Collected data:
+--

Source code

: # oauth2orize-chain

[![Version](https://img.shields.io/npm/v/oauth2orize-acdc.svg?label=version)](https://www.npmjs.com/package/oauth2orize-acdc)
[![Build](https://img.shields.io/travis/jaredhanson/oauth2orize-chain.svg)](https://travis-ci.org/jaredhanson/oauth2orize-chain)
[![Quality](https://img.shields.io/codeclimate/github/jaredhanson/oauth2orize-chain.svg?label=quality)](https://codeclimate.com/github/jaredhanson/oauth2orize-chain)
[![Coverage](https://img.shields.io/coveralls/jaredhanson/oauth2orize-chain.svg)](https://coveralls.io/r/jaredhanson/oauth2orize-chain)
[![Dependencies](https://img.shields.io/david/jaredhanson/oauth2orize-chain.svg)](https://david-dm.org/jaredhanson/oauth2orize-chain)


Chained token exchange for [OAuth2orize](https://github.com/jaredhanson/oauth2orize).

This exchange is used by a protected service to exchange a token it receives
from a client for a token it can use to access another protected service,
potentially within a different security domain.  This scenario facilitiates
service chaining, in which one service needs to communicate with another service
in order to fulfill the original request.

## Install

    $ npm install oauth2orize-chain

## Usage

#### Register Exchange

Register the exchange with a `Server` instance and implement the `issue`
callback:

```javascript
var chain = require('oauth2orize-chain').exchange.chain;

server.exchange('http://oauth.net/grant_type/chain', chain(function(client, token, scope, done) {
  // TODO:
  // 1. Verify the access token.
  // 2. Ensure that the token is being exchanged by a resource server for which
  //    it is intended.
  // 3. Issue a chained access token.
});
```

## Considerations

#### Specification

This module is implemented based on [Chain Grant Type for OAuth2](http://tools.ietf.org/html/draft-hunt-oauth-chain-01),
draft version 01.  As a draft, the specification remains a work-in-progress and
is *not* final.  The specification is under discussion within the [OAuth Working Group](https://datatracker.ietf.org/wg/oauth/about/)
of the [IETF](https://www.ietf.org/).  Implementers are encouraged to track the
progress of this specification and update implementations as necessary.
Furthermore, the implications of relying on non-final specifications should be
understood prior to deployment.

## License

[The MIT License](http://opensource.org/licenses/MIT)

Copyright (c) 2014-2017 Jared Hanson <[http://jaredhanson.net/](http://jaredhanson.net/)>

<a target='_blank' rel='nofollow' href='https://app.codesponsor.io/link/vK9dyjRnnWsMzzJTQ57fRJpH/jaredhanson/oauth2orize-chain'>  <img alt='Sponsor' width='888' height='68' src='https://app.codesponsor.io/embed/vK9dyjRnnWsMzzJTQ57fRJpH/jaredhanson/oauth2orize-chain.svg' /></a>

+--

> _WORK TASK_
Which lines above hold the string "access"? Copy each of them.

> _EXERCISE SOLUTION_
from a client for a token it can use to access another protected service,
  // 1. Verify the access token.
  // 3. Issue a chained access token.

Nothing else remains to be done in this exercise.